** REQUIREMENT **
Report every line in the listing that contains the string "DenA".
BEGIN
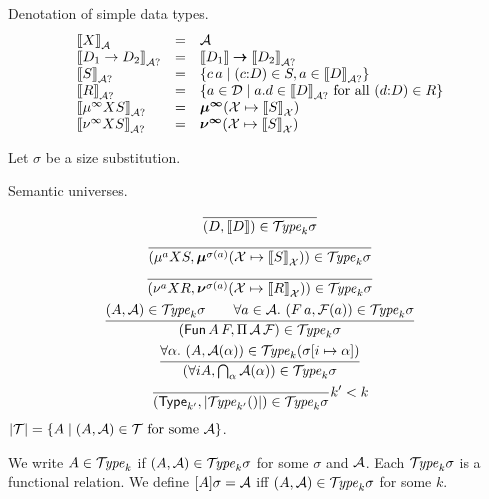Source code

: \documentclass{article}
\begin{document}
Denotation of simple data types.
\[
\begin{array}{lll}
  \Den{X}{\A}
    & = & \A \\
  \Den{D_1 \to D_2}{\A?}
    & = & \den{D_1} \TO \DenA{D_2} \\
  \DenA{S}
    & = & \{ c\,a \mid (c{:}D) \in S, a \in \DenA D \} \\
  \DenA{R}
    & = & \{ a \in \D \mid a.d \in \DenA D \mforall (d{:}D) \in R \}
    \\
  \DenA{\muinf S} & = & \MUINF (\X \mapsto \Den{S}{\X}) \\
  \DenA{\nuinf S} & = & \NUINF (\X \mapsto \Den{S}{\X}) \\
\end{array}
\]

Let $\sigma$ be a size substitution.

Semantic universes.
\begin{gather*}
  \ru{
    }{\tyint D {\den D} k {\sigma}}
\\
  \ru{
    }{\tyint {\mu^a X S} {\MU^{\sigma(a)} (\X \mapsto \Den S \X)} k
      \sigma}
\\
  \ru{
    }{\tyint {\nu^a X R} {\NU^{\sigma(a)} (\X \mapsto \Den R \X)} k
      \sigma}
\\
  \ru{\tyint A \A k \sigma \qquad
      \forall a \in \A.\ \tyint {F\,a} {\F(a)} k \sigma
    }{\tyint{\Fun\,A\,F}{\PIAF} k \sigma}
\\
  \ru{\forall \alpha.\ \tyint A {\A(\alpha)} k {(\update \sigma i
      \alpha)}
    }{\tyint {\forall i A} {\bigcap_{\alpha} \A(\alpha)} k \sigma}
\\
   \ru{
     }{\tyint {\Type_{k'}} {|\TYPE_{k'}()|} {k} \sigma
     }{k' < k}
\end{gather*}
$|\mathcal{T}| = \{ A \mid (A,\mathcal{A}) \in \mathcal{T} \ \mbox{for some}\  \mathcal{A} \}$.

We write $A \in \mathcal{T}\!\mathit{ype}_k$ if $(A,\mathcal{A}) \in \mathcal{T}\!\mathit{ype}_k\sigma$ for some
$\sigma$ and $\mathcal{A}$.
Each $\mathcal{T}\!\mathit{ype}_k\sigma$ is a functional relation.
We define $[A]\sigma = \mathcal{A}$ iff $(A,\mathcal{A})\in\mathcal{T}\!\mathit{ype}_{k}{\sigma}$ for some $k$.
\end{document}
END
** RESPONSE AREA **
    & = & \den{D_1} \TO \DenA{D_2} \\
  \DenA{S}
    & = & \{ c\,a \mid (c{:}D) \in S, a \in \DenA D \} \\
  \DenA{R}
    & = & \{ a \in \D \mid a.d \in \DenA D \mforall (d{:}D) \in R \}
  \DenA{\muinf S} & = & \MUINF (\X \mapsto \Den{S}{\X}) \\
  \DenA{\nuinf S} & = & \NUINF (\X \mapsto \Den{S}{\X}) \\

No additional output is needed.